As parents come in throughout the summer to register their children, Jones meets with them personally, explaining the American school system to foreigners and the local curriculum to everyone. The parents also receive a packet of information about the area and about the school's rules. At the beginning of the school year, parents conduct tours of the school for newcomers ''whether they are from Colorado or Taiwan,'' Jones says.

Escondido Elementary also has to deal with students speaking 20 to 25 languages. There are no bilingual programs because no one grade level has a large enough block of students speaking the same language. ''I guess you could call our program a total immersion program,'' Jones says. Students are expected to learn English, and there is an English as a Second Language Program that takes children from their regular classes for brief classes in English. The school also has tutors to help students in their native languages.

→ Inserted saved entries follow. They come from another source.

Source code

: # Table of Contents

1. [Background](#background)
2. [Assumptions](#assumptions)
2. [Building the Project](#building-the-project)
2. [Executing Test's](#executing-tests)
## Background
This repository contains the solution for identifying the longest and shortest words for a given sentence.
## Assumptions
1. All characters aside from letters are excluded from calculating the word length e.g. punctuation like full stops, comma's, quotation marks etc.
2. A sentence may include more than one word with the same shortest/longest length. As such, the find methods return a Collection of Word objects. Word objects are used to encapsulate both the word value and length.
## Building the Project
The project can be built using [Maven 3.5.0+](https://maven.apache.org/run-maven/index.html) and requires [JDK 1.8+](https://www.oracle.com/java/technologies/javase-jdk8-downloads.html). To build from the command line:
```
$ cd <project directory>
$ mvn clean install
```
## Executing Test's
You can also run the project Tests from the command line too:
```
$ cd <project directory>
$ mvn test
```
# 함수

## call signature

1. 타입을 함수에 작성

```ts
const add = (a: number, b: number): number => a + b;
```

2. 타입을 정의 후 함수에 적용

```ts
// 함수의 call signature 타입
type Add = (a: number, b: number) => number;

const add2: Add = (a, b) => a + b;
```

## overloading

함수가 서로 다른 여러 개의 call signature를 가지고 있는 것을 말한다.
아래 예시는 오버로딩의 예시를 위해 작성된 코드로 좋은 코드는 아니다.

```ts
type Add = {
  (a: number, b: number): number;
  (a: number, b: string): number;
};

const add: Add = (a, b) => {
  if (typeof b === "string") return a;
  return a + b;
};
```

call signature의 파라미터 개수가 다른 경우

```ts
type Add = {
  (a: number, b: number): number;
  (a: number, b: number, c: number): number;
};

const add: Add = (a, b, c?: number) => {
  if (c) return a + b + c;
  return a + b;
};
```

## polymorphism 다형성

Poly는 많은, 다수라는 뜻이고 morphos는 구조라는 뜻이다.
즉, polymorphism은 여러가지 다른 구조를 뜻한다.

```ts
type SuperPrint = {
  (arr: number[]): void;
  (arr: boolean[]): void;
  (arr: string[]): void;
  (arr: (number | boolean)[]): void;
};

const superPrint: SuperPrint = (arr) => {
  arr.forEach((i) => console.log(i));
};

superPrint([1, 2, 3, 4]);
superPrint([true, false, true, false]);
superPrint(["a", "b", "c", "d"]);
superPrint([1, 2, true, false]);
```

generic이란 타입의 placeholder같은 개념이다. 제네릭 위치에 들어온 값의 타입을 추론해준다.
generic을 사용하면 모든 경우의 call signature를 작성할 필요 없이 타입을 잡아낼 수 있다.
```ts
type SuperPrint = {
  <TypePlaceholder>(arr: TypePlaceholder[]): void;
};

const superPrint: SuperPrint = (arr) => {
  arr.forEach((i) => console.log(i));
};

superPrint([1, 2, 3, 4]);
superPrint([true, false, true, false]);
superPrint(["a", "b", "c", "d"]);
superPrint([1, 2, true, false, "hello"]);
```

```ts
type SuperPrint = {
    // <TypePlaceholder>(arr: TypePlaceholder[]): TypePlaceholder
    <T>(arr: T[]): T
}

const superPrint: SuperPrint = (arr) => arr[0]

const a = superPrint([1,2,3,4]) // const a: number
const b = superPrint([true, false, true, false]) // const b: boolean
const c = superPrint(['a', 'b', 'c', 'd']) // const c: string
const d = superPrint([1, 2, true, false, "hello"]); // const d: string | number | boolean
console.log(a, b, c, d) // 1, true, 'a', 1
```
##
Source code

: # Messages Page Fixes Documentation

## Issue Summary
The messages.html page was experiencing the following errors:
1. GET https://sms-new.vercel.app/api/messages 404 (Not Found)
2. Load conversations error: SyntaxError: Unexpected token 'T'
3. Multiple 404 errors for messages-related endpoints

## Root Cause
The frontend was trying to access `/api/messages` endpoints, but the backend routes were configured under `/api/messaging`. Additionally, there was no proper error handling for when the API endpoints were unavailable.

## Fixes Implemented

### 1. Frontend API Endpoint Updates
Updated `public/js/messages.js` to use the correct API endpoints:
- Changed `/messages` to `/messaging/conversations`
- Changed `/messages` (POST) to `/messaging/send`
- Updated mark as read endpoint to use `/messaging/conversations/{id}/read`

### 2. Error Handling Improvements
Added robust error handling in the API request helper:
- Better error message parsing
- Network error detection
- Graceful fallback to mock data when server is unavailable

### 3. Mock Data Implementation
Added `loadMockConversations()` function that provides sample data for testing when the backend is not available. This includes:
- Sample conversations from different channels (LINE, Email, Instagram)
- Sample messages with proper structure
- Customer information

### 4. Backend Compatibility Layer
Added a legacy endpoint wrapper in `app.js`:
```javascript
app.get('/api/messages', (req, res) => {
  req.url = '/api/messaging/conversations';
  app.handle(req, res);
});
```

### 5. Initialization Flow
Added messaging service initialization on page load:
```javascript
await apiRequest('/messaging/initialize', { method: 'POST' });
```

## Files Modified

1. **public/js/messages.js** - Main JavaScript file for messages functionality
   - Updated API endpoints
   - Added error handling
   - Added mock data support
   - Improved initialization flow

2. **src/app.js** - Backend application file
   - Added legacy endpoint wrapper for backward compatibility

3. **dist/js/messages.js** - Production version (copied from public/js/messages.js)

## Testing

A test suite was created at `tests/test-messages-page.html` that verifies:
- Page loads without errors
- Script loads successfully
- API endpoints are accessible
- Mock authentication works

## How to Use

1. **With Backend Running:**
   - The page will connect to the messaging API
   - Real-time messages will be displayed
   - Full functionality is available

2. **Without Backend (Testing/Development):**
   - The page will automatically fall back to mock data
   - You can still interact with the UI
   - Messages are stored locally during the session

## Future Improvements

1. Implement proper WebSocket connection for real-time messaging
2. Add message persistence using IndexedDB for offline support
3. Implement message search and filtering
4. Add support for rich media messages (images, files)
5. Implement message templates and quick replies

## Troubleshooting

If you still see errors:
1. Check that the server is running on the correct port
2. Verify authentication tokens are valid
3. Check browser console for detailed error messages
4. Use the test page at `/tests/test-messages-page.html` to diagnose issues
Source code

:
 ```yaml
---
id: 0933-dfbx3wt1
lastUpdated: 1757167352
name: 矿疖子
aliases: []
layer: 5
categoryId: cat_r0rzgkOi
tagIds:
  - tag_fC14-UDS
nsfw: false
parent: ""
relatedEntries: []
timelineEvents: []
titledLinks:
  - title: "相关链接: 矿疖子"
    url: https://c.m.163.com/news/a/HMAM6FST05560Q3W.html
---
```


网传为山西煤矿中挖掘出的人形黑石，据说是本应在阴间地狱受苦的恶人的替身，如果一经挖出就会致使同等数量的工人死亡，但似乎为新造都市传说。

The younger children are fluent by the end of the first semester and speak English without accents by the end of the year, while the older children take longer to learn, according to Jones.

American students say they pick up words and phrases in foreign languages, but add that the hardest part of having a large number of foreign students at the school is trying to make friends with people who speak another language.

''Learning to pronounce names is hard,'' says a sixth grader. ''Some of the names don't sound like anything at first.''

Even with these challenges, though, academic standards have been kept high, and Escondido holds its own in the district on test scores.

While the school is very much an American school, its curriculum reflects its international makeup. All of the schools in the district include multicultural education, but at Escondido there is more of it, and it has a different slant. There is a part-time coordinator to help teachers. And parents, including American parents, are a frequently used resource, coming in to explain a national holiday or demonstrate a local craft.

Jones feels that the attitude of adults in the school sets the tone, and he believes that it takes a certain kind of teacher to work at Escondido. He wants teachers who are going to accept children for what they are and not try to change them, who are going to appreciate the richness of the community, and who share his sense of mission.

''This is like a little United Nations, and I see us doing ambassadorial work ,'' he says. ''We want the parents to leave here with a good feeling about our country and our schools.''

The foreign students at Escondido today may well be leaders in their own countries in the future, he says, adding, ''Who is to say who is going to be behind the big desk with the red telephone someday?''

Among the permanent residents of Palo Alto, which allows students to enroll in any school with openings, Escondido Elementary is popular. ''Many parents say that they want their children to come here because it reflects the world population,'' Jones explains. Parents of children at the school say their youngsters have learned far more about the world than they themselves knew at the same age and are very accepting of differences.